Action item: Please report every line of the listing below that has the word "realizar" in it.

Records for this task:
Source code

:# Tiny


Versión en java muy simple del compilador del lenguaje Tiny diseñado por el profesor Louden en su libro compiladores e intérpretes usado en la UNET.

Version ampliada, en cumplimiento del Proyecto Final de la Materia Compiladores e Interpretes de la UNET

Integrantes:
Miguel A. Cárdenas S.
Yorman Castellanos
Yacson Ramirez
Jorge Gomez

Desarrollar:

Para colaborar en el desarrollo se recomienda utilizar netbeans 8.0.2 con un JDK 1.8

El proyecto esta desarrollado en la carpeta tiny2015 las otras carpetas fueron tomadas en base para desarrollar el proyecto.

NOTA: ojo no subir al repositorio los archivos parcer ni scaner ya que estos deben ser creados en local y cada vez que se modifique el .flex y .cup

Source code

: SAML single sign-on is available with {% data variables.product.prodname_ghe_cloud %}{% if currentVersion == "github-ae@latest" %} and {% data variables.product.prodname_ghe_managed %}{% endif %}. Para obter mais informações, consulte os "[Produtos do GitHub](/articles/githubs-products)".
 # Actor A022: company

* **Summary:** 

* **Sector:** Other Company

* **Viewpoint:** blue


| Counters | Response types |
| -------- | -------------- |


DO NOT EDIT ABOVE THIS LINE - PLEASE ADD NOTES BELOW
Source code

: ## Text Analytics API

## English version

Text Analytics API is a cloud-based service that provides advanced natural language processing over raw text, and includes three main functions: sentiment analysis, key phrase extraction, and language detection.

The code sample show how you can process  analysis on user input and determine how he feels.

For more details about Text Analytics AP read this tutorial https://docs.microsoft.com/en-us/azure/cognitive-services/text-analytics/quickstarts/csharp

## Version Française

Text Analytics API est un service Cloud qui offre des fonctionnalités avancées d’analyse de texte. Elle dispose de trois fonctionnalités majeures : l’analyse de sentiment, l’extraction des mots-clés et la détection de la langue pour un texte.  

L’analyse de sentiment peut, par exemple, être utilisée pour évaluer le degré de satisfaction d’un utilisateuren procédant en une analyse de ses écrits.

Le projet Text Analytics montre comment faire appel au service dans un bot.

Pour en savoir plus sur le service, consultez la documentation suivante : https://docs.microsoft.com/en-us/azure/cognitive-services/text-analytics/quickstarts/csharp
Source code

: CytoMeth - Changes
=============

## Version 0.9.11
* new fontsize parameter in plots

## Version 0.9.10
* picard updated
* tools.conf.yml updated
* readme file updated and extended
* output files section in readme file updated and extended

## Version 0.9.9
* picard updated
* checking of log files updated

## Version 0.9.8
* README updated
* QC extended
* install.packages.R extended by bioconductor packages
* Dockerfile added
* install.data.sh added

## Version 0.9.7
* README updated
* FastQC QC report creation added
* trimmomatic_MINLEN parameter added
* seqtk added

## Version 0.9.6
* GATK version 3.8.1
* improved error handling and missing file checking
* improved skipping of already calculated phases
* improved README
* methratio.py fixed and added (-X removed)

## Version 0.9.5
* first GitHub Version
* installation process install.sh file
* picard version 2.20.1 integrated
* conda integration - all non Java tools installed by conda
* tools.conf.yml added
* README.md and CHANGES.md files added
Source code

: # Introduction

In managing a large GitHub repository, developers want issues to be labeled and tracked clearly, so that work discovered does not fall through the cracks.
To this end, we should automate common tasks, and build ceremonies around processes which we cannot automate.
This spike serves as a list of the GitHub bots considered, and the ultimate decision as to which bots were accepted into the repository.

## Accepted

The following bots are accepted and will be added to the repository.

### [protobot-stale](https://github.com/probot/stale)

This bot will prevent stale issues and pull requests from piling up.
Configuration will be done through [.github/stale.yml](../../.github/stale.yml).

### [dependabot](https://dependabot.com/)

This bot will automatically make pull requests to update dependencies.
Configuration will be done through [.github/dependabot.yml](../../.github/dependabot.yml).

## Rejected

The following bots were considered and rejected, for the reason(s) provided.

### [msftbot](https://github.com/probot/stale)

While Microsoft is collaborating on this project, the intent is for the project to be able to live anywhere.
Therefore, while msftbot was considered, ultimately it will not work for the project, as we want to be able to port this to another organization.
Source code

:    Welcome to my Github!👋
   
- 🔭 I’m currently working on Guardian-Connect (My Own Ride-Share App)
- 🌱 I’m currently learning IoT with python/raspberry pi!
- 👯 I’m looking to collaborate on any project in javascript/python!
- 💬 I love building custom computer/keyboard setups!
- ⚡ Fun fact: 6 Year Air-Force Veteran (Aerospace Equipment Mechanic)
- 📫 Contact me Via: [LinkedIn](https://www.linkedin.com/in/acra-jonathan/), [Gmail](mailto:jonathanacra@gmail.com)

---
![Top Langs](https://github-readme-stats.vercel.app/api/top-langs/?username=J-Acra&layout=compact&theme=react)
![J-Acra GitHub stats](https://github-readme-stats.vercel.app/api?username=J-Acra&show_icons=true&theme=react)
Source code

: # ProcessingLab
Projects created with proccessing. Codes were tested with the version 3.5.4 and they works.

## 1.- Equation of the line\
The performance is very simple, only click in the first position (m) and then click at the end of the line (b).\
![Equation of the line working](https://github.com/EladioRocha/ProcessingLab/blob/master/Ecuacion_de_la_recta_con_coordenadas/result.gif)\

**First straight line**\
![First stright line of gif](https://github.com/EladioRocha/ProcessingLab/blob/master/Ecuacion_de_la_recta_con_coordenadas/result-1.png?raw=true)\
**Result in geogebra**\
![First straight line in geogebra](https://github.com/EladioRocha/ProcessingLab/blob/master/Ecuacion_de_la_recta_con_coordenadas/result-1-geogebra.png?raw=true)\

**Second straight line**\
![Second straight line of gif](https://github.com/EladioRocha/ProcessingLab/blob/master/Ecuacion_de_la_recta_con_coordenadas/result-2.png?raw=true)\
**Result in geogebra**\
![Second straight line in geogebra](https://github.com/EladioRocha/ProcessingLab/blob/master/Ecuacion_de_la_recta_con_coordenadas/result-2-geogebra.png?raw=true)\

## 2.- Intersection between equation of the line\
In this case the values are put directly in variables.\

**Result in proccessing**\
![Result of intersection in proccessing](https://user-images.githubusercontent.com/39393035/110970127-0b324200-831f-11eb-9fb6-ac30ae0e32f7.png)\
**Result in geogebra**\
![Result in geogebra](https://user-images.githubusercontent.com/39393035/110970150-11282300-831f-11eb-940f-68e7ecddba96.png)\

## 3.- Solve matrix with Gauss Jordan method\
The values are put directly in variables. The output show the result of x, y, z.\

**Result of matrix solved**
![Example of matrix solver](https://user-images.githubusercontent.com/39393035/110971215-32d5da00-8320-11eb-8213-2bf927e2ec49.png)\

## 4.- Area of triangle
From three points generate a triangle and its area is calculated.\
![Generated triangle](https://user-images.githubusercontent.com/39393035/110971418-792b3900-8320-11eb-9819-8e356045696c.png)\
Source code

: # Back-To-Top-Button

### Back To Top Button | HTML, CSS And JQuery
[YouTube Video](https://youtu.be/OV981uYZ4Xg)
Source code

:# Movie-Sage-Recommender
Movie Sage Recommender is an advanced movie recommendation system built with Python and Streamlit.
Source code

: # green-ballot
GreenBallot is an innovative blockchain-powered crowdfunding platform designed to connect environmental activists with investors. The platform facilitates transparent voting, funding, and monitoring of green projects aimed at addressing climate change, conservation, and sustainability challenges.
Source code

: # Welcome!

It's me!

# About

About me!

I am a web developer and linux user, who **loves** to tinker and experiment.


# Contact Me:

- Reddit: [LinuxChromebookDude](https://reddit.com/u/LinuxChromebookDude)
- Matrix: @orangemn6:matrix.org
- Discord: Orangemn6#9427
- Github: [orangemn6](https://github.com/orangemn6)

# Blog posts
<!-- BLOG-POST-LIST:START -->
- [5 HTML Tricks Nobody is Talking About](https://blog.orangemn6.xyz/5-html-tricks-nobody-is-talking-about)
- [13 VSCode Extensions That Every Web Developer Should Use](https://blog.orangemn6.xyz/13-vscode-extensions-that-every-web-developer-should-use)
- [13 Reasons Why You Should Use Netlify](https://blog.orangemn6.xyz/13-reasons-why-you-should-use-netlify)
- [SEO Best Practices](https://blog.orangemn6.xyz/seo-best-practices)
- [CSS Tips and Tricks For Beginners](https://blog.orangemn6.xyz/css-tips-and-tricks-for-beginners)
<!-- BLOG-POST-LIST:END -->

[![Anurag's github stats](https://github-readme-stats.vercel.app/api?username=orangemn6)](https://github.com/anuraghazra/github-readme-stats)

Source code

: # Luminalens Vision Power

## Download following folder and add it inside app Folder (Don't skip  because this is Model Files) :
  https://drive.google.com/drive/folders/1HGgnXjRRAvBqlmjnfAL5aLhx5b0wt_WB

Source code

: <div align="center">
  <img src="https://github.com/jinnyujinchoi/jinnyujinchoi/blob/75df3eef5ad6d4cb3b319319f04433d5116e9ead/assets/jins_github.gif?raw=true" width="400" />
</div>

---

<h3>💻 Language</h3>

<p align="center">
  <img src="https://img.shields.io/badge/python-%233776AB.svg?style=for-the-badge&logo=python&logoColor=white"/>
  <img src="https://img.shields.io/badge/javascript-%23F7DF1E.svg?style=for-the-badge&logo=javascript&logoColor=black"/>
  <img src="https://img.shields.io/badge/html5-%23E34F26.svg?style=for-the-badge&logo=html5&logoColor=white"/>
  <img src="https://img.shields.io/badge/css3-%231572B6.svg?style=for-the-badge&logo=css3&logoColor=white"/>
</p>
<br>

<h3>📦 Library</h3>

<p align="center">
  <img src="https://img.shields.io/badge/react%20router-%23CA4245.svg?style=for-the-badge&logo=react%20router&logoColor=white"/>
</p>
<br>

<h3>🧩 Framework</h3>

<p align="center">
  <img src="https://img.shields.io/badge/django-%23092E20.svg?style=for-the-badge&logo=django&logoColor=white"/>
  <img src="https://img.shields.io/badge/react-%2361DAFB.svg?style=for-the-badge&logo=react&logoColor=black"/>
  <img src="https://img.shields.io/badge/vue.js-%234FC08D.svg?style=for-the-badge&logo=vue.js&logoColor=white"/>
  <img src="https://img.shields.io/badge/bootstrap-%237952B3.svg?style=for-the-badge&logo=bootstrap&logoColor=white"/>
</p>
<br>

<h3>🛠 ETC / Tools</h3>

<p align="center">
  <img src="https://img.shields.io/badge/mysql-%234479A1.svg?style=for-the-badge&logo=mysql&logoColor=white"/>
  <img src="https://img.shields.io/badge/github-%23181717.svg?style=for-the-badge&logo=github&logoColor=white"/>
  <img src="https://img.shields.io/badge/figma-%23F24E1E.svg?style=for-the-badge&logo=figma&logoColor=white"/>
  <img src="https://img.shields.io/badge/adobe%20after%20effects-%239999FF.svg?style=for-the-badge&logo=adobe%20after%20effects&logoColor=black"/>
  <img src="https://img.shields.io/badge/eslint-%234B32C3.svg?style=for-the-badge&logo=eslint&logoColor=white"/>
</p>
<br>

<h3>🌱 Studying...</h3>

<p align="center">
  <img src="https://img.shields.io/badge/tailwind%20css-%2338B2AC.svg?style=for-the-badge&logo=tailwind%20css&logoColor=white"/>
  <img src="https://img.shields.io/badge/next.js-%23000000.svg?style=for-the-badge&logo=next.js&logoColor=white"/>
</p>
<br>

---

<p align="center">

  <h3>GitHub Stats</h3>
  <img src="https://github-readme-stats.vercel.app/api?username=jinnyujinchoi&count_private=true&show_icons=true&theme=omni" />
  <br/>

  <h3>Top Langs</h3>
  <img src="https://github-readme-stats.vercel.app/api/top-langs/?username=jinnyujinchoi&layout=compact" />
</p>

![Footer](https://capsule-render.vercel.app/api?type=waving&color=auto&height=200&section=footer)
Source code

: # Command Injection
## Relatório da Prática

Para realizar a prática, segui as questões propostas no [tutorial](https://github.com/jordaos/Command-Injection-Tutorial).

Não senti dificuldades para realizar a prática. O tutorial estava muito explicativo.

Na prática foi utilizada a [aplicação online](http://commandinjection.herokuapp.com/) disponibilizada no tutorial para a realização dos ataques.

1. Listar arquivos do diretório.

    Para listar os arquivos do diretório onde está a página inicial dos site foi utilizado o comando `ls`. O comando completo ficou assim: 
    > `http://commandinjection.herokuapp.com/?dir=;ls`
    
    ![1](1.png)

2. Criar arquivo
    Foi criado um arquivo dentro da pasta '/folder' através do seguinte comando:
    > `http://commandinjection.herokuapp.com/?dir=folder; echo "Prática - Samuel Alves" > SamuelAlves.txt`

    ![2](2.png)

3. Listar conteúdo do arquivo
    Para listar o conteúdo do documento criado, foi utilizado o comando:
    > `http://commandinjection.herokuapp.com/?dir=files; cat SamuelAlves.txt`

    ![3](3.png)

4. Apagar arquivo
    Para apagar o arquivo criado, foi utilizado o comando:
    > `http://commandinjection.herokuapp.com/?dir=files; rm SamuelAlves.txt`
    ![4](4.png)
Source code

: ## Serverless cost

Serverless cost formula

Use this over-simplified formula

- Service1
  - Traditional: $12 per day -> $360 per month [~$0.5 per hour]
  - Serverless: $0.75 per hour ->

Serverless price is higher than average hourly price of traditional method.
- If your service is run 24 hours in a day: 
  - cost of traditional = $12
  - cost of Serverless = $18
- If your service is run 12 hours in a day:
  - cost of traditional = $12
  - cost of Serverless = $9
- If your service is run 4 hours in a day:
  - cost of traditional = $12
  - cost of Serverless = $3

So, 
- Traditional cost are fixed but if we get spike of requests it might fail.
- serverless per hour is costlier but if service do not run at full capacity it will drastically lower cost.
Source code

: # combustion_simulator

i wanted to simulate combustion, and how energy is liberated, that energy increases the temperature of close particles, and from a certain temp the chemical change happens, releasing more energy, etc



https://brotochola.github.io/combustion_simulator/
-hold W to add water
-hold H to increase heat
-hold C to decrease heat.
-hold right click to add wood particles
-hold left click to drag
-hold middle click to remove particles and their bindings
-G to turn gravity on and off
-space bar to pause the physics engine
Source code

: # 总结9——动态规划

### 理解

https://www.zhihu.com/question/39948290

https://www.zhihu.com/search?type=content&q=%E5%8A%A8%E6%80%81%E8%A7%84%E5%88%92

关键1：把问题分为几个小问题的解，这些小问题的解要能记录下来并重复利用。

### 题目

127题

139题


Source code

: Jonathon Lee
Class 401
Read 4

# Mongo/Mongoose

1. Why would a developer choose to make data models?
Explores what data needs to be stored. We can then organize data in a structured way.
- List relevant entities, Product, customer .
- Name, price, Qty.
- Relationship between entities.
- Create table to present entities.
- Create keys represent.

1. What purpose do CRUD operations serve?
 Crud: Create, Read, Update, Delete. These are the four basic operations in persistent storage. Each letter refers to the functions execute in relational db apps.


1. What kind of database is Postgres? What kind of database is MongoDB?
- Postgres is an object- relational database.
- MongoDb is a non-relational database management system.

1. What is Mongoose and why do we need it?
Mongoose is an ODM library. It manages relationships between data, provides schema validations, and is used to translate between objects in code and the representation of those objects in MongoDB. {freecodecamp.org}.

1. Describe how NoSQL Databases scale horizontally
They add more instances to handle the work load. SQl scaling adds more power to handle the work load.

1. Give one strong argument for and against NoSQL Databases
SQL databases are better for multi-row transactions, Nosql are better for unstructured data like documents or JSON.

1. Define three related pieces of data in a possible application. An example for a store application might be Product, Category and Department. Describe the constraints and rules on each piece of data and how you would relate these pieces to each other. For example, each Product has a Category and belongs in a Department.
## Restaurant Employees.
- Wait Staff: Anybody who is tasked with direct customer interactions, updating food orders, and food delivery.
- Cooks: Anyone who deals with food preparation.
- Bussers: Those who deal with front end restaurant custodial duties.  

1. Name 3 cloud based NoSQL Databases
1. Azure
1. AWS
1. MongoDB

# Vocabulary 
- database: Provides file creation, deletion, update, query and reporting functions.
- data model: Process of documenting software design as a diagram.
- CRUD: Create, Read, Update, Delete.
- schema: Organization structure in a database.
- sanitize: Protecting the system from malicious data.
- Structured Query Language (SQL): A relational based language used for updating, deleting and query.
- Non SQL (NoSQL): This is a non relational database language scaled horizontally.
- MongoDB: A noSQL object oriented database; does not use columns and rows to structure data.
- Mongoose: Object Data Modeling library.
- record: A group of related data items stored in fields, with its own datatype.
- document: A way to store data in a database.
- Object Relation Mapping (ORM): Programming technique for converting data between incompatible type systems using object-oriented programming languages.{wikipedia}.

Written answer:
Para realizar a prática, segui as questões propostas no [tutorial](https://github.com/jordaos/Command-Injection-Tutorial).
Não senti dificuldades para realizar a prática. O tutorial estava muito explicativo.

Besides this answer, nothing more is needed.